Unfortunately, having foreseen the disposition to dislocations of current markets did not make us anticipate this one specific move on Bunds. It caught us by surprise. All we could predict is the inability to maintain portfolio’s volatility low in today’s markets while pursuing high returns, given the very nature of those markets characterized by seismic activity.
In justification of the move in Bunds, we can (uselessly ex post) think of a few concurring factors:
– All too obviously, liquidity-induced markets are prone to asset bubbles, but also prone to recurring volatility shocks. Thin liquidity, low inventories, abundant leverage, on stretched valuations when not outright asset bubbles, around crowded positioning on consensus trades, have all contributed to this move on government bonds.
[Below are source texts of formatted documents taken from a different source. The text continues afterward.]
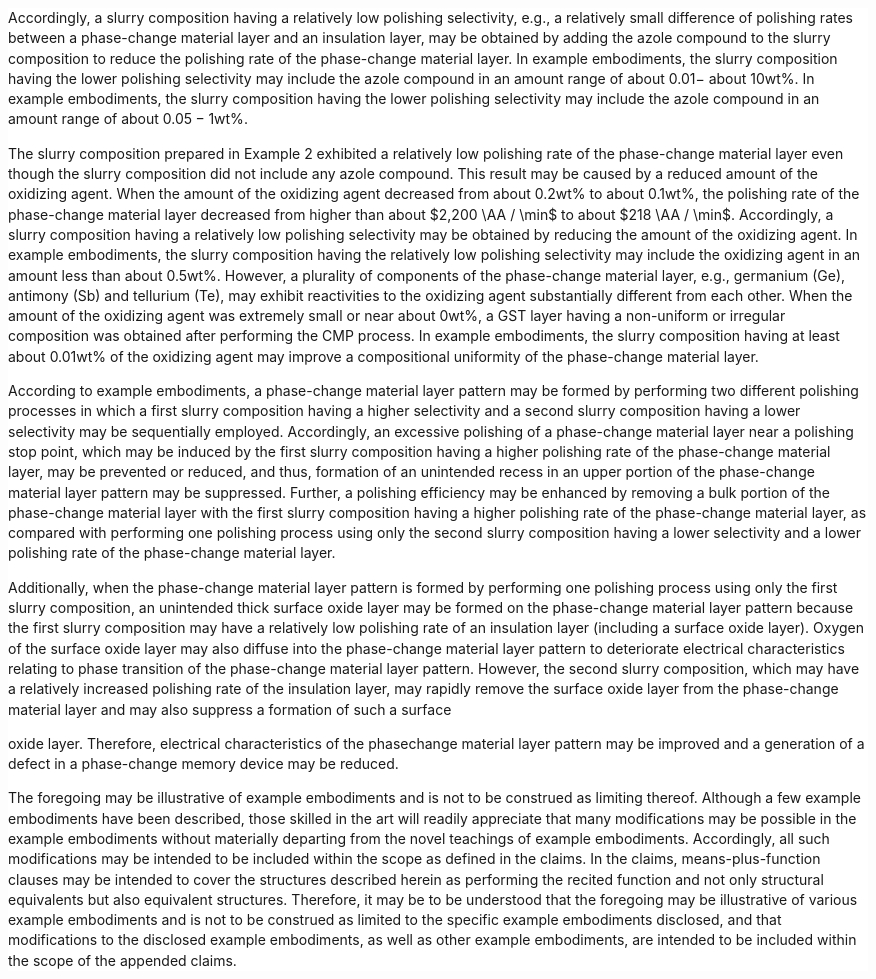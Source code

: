 Accordingly, a slurry composition having a relatively low polishing selectivity, e.g., a relatively small difference of polishing rates between a phase-change material layer and an insulation layer, may be obtained by adding the azole compound to the slurry composition to reduce the polishing rate of the phase-change material layer. In example embodiments, the slurry composition having the lower polishing selectivity may include the azole compound in an amount range of about $0.01-$ about $10 \mathrm{wt} \%$. In example embodiments, the slurry composition having the lower polishing selectivity may include the azole compound in an amount range of about $0.05-1 \mathrm{wt} \%$.

The slurry composition prepared in Example 2 exhibited a relatively low polishing rate of the phase-change material layer even though the slurry composition did not include any azole compound. This result may be caused by a reduced amount of the oxidizing agent. When the amount of the oxidizing agent decreased from about $0.2 \mathrm{wt} \%$ to about $0.1 \mathrm{wt} \%$, the polishing rate of the phase-change material layer decreased from higher than about $2,200 \AA / \min$ to about $218 \AA / \min$. Accordingly, a slurry composition having a relatively low polishing selectivity may be obtained by reducing the amount of the oxidizing agent. In example embodiments, the slurry composition having the relatively low polishing selectivity may include the oxidizing agent in an amount less than about $0.5 \mathrm{wt} \%$. However, a plurality of components of the phase-change material layer, e.g., germanium (Ge), antimony (Sb) and tellurium (Te), may exhibit reactivities to the oxidizing agent substantially different from each other. When the amount of the oxidizing agent was extremely small or near about $0 \mathrm{wt} \%$, a GST layer having a non-uniform or irregular composition was obtained after performing the CMP process. In example embodiments, the slurry composition having at least about $0.01 \mathrm{wt} \%$ of the oxidizing agent may improve a compositional uniformity of the phase-change material layer.

According to example embodiments, a phase-change material layer pattern may be formed by performing two different polishing processes in which a first slurry composition having a higher selectivity and a second slurry composition having a lower selectivity may be sequentially employed. Accordingly, an excessive polishing of a phase-change material layer near a polishing stop point, which may be induced by the first slurry composition having a higher polishing rate of the phase-change material layer, may be prevented or reduced, and thus, formation of an unintended recess in an upper portion of the phase-change material layer pattern may be suppressed. Further, a polishing efficiency may be enhanced by removing a bulk portion of the phase-change material layer with the first slurry composition having a higher polishing rate of the phase-change material layer, as compared with performing one polishing process using only the second slurry composition having a lower selectivity and a lower polishing rate of the phase-change material layer.

Additionally, when the phase-change material layer pattern is formed by performing one polishing process using only the first slurry composition, an unintended thick surface oxide layer may be formed on the phase-change material layer pattern because the first slurry composition may have a relatively low polishing rate of an insulation layer (including a surface oxide layer). Oxygen of the surface oxide layer may also diffuse into the phase-change material layer pattern to deteriorate electrical characteristics relating to phase transition of the phase-change material layer pattern. However, the second slurry composition, which may have a relatively increased polishing rate of the insulation layer, may rapidly remove the surface oxide layer from the phase-change material layer and may also suppress a formation of such a surface

oxide layer. Therefore, electrical characteristics of the phasechange material layer pattern may be improved and a generation of a defect in a phase-change memory device may be reduced.

The foregoing may be illustrative of example embodiments and is not to be construed as limiting thereof. Although a few example embodiments have been described, those skilled in the art will readily appreciate that many modifications may be possible in the example embodiments without materially departing from the novel teachings of example embodiments. Accordingly, all such modifications may be intended to be included within the scope as defined in the claims. In the claims, means-plus-function clauses may be intended to cover the structures described herein as performing the recited function and not only structural equivalents but also equivalent structures. Therefore, it may be to be understood that the foregoing may be illustrative of various example embodiments and is not to be construed as limited to the specific example embodiments disclosed, and that modifications to the disclosed example embodiments, as well as other example embodiments, are intended to be included within the scope of the appended claims.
Unexpected losses on the part of the portfolio that should be the least volatile (risk parity funds in primis), have triggered stops and unwinds, which fed on the sell-off. Margin calls on excessive leverage created then overcompensation to the downside, and overshooting. Admittedly, a textbook reaction to asset bubbles in overleveraged markets.
– Additionally, the move was fueled by some seeing ECB’s policies being successful in reigniting some form of inflation expectations, as reflected by economic releases surprising to the upside (although in minimal fashion), a stronger Euro, and the 5y5y forward inflation swaps moving ca. 30bps higher from the lows reached in January. Investors expecting that would call it ‘normalization of markets’, and reversion to the mean of a pre-Lehman economic environment. We do not see it as sustainable and durable, but it surely took place this time around and played a role.
– Also, outside of Europe, the move was helped by somehow higher Emerging markets’ equities and currencies (especially equities), somehow higher commodity markets (oil in primis, rebounding at some point 40% from the lows, but also copper and iron ore, in turn driven by some expectations of liquidity injections in China, where Shibor rates halves from 4% to 2%, at a time when a Chinese competitive devaluations seems to be in the bucket list of many traders).
Fasanara Capital classify the Bund movement as idiosyncratic, for it was not validated by other asset classes all around it, be it equities or FX. The nature of the dislocation is detectable in equity markets behaving like bond markets, while bond markets behaving like equity markets. Whilst Bunds were losing 20% of their value, in equity market-type volatility (or even private equity market-type volatility, nowadays), the DAX index was losing approx. 7% from its peak, a bond market-type volatility. In a way, in the last few months, a good allocation to equities would have helped hedge the downfall in the bond markets, paradoxically. Think also of the FTSEMib, the Italian stock market, close to the highs of the last several years, while Italian government bonds were sent off trading close to the lows, both in absolute terms and relative to Bunds/OATs, as low as seen only before the ECB launched QE operations. The paradox is evident when thinking of an economic environment where data releases came out on the weak side of expectations (in the US and Asia), hardly confirming any imminent robust global economic recovery (which might have justified a combination of stable equities and rising interest rates): if anything, the United Nations forecast for WGP global growth was revised downward to 2.8%, dangerously close to the 2.5% which was once considered to be equivalent to a recessionary/stall speed global economy.